# INFORMATION SHOWN
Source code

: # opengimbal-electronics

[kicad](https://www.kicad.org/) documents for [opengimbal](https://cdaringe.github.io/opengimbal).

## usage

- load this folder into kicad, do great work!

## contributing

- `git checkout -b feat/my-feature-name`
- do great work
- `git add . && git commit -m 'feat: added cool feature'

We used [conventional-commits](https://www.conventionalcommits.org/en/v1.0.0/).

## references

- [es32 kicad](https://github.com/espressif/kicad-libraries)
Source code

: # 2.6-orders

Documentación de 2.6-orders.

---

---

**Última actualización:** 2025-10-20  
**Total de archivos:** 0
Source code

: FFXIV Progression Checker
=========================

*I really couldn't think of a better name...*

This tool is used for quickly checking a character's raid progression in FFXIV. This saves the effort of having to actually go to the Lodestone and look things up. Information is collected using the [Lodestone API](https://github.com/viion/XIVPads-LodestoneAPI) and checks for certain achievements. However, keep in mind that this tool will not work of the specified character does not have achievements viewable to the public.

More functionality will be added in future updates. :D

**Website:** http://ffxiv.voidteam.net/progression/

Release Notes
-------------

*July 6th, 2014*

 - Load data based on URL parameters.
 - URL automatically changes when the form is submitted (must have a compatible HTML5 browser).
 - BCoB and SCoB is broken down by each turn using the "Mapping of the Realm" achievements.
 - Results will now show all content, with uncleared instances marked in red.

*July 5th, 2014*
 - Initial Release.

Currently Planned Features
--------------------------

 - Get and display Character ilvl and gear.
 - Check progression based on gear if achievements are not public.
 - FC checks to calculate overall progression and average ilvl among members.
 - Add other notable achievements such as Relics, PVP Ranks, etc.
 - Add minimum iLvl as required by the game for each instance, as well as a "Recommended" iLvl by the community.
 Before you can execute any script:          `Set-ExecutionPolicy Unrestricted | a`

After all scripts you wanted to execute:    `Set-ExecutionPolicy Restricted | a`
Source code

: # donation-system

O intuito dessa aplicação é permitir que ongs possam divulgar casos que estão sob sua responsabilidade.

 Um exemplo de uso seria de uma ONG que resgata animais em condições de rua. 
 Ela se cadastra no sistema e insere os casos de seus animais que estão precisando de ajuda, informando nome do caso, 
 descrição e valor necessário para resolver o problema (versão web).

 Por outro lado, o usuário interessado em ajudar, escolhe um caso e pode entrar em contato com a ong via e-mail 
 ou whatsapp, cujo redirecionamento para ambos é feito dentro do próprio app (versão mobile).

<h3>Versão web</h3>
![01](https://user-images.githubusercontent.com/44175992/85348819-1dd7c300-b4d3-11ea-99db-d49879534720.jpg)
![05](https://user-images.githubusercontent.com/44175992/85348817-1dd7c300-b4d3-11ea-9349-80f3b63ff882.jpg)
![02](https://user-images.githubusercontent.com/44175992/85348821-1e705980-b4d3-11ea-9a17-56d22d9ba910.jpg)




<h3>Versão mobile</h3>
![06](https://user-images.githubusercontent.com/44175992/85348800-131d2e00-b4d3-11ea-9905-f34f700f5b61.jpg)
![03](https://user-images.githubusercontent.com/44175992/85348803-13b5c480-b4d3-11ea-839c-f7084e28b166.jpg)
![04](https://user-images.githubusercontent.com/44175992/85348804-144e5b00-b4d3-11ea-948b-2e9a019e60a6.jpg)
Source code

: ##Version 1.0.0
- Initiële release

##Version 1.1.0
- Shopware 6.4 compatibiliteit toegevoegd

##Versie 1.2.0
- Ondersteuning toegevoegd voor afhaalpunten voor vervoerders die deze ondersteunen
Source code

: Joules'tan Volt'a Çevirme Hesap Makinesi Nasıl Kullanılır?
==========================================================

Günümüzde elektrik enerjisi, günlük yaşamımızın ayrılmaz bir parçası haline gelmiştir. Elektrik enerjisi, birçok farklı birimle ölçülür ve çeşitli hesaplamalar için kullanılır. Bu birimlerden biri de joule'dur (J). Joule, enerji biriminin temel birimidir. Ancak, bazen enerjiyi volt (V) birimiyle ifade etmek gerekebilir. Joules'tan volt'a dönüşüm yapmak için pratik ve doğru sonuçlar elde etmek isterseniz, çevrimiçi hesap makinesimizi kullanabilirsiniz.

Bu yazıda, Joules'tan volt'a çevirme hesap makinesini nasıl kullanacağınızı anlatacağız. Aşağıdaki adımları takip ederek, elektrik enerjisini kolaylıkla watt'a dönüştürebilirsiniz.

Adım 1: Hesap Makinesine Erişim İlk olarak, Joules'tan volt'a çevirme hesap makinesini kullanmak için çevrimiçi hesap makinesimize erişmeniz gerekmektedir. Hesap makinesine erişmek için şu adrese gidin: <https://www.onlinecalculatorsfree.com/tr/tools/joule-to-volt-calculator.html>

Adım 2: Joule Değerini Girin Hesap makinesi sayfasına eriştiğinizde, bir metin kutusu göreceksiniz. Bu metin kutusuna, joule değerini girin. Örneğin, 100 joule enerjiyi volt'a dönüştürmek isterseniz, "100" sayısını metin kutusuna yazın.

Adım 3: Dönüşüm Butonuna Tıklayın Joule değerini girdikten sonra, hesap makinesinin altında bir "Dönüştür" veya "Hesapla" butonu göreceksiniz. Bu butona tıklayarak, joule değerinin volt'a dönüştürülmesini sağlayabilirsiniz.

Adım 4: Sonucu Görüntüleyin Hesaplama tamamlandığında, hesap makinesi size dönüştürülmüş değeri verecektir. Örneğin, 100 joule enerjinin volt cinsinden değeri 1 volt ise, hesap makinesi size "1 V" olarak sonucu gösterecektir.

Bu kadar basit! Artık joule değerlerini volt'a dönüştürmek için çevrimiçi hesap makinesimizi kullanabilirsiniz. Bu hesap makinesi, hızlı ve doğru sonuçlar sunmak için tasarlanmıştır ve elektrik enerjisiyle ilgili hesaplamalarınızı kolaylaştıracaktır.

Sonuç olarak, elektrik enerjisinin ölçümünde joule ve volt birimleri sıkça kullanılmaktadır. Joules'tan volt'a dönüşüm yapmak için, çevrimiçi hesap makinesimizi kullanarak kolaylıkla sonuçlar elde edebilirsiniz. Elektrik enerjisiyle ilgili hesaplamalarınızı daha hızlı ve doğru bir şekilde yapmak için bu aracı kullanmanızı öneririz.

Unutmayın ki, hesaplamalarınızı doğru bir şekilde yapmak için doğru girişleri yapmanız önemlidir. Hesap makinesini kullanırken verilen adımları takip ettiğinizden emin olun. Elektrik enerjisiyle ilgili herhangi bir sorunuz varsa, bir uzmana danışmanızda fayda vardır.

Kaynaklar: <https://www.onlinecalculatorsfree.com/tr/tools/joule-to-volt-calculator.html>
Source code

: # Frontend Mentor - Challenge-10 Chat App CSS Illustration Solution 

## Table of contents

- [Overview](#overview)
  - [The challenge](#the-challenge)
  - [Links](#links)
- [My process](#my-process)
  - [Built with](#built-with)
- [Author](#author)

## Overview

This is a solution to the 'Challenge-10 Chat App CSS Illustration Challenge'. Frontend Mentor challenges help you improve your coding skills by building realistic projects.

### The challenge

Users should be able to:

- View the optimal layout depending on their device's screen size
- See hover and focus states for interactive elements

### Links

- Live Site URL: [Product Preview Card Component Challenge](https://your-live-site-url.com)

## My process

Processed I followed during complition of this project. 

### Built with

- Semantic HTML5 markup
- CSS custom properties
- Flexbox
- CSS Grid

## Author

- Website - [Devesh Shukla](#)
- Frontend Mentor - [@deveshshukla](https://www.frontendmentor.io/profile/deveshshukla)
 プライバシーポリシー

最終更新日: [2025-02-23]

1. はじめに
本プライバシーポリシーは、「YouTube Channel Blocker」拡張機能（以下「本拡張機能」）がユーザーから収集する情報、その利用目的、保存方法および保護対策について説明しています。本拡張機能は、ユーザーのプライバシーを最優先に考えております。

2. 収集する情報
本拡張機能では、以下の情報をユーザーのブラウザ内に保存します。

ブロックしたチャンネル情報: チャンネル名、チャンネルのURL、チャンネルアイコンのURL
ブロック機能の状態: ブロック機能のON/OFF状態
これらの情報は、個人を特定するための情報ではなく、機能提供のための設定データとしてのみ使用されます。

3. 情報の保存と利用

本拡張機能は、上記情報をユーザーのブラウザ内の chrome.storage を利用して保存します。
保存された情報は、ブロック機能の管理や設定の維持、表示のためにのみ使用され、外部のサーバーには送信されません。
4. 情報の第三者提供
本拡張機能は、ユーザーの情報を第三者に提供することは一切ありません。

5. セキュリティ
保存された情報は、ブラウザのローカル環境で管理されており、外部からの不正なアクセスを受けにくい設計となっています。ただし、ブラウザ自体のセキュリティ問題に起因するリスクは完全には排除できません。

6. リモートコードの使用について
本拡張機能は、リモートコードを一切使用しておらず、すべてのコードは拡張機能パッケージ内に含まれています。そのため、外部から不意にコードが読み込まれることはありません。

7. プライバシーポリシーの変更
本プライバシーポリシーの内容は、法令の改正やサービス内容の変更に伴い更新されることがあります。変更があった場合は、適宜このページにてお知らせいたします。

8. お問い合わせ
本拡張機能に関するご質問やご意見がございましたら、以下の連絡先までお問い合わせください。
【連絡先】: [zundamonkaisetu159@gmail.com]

# EXERCISE REQUIREMENTS
From the entries above, copy out every line where the string "mobile" appears.

# EXERCISE ANSWER
 ou whatsapp, cujo redirecionamento para ambos é feito dentro do próprio app (versão mobile).
<h3>Versão mobile</h3>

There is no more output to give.